ROMA 4 LECTURES ABSTRACTS

 

 

First lecture : “Jean-Victor PONCELET (Metz 1788-Paris 1867) : the metamorphoses of his life and of his fascinating   theorem”

 

Abstract  : Prisoner of the Russians during the Napoleon retreat, during these two years, having only at his disposal the memory of Monge lectures at Ecole polytechnique where his was a pupil, Poncelet managed to become the father of projective geometry (real as well as complex), including also for this geometry three new concepts : that of continuity, that of duality, that of projective transformation. With these notions he found many new theorems, in particular for conic sections. But the one of them, which concerns polygons which are at the same time inscribed in a conic and circumscribed to another, exercised a real fascination on all mathematicians who became aware of it, and  still exercises that fascination. Besides its beauty, another  reason is that there is no simple proof of it. Jacobi, to deeply inderstand it, discovered that it is the elliptic functions which are at the root of it. We will present in the lecture few different proofs of the theorem, quote the answers to difficult questions of finding explicit formulas, questions which stem out directly from the theorem.

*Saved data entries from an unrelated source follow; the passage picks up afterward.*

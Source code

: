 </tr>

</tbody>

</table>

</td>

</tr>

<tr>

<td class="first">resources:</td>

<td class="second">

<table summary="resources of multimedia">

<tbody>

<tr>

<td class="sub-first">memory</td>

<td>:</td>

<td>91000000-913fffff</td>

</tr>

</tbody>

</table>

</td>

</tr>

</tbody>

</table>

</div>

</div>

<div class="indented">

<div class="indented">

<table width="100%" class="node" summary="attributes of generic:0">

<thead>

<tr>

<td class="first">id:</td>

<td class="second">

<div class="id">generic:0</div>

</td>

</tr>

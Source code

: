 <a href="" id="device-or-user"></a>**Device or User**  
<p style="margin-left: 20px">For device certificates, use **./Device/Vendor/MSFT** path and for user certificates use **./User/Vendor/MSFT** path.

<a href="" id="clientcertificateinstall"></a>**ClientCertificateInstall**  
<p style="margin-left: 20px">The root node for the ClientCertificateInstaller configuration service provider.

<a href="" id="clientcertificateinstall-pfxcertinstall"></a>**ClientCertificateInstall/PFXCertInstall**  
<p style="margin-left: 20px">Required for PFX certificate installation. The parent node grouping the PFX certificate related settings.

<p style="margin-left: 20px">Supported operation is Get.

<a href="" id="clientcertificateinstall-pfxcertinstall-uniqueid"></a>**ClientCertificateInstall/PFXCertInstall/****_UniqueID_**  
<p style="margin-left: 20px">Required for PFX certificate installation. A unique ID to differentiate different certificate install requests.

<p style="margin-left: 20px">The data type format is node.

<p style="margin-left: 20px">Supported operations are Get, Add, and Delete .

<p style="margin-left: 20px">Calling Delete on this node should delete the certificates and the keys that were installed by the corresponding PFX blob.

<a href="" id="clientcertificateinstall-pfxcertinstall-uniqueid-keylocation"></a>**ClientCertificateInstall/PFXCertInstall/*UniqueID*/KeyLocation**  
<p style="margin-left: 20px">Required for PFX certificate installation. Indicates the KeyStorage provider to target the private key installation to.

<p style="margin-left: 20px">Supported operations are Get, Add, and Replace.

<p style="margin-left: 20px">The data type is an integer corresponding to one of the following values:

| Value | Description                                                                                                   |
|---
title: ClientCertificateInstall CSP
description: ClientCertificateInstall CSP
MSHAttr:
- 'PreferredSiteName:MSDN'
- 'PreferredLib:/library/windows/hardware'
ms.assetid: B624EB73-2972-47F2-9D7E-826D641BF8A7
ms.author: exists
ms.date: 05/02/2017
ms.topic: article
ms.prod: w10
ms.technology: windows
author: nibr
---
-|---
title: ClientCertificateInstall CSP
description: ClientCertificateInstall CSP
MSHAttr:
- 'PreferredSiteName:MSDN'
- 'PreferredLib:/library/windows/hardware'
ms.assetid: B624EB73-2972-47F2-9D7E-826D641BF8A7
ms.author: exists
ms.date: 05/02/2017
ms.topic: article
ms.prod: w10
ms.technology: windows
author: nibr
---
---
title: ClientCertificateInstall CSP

There is no year today where does not appear  one or more papers connected with Poncelet big theorem.

 

 

 

 

Second lecture : “Variations on the theme  « slicing a convex body » and the big conjecture for convex bodies”

 

Abstract : convex bodies look very simple and natural mathematical objects. However, even for some simple problems concerning (say in dimension 3) the relations beetween the area of various plane sections as compared to the total volume of the body, some of the answers have been : surprising, hard to prove and obtained only quite recently, and when one is interested in large dimensions, the asymptotic behavior of the relations between the total volume and the size (small or large volume) of the hyperplane sections  is still partly conjectured , this under at least five quite different equivalent formulations

 

 

 

Third lecture : “ Introduction to Gromov’s theory and results for mm-spaces (« metric-measure space »)”

 

Abstract : for Riemanian manifolds the metric determines canonically the measure, but in many contexts the measure and the metric can be almost completely non related (an intermediate case is the Gaussian measure on RN). Obtaining results for such spaces is basic in various contexts, e.g. biology, medical imagery, etc. where the spaces under consideration are of large dimensions; typically one looks for asymptotic behavior. Gromov results concern three topics : the “observable diameter” for observable (functions coming from a physical objects are called observable, since they are the only measurements one can do to study such an object, this study is also called “concentration phenomena”). The second topic is the “spectrum” which can be defined any mm-space, by the trick  of using the Dirichlet principle and the Lipschitz constantss of functions, and Gromov gives an inequality between the first eigenvalue and the observable diameter. The third topic is (in the same way Gromov revolutionized Riemannian geometry by introducing the so-called “Gromov-Hausdorff metric”) the construction of a metric on the set of all mm-spaces.

 

 

 

Fourth lecture : “Nabutovsky-Weinberger results on the shape of the set of all Riemannian structures on a given compact manifold”

 

A natural question is to ask “how looks the set of all Riemannina structures on a given  comppact manifold ?” For surfaces, the answer is known since the conformal representation theorem and Teichmüller : the desired set is homotopic to the set of all metrics of constant Gaussian curvature ( a set of finite dimension which is well understood), moreover one can get this by following a natural flow. For dimension three, the Thurston geometrization (even a weaker form) insures also a nice picture for the set under consideration. Nabutovsky-Weinberger show that starting dimension 5 (and probably also in dimension 4) the panorama of our set of metrics is AWFUL, indescriptible. This for any manifold, and it is enough to be prove it for the sphere itself. Precisely, for any known functional, as soon as one is far enough from the standard metric, one gets (in the Gromov-Hausdorff metric) a not connected set, but moreover with a exponential number of components. And the worse is that points in these disjoints components cannot be joined by a curve of “computable length” (not computable functions are an algorithmic notion, for example any iterated exponential is still computable). So when one follows any reasobale flow, one finally get in some of these components, and not to a nice metric. The proof of this awfulness is quite hard, it is a mixture of algorithmic (Turing machines and computable functions) and of of geometric results (of interest in themselves), which finally contradicts theorems about Turing. The philosophy consequence is one still has to find new functionals, new directions, to look at.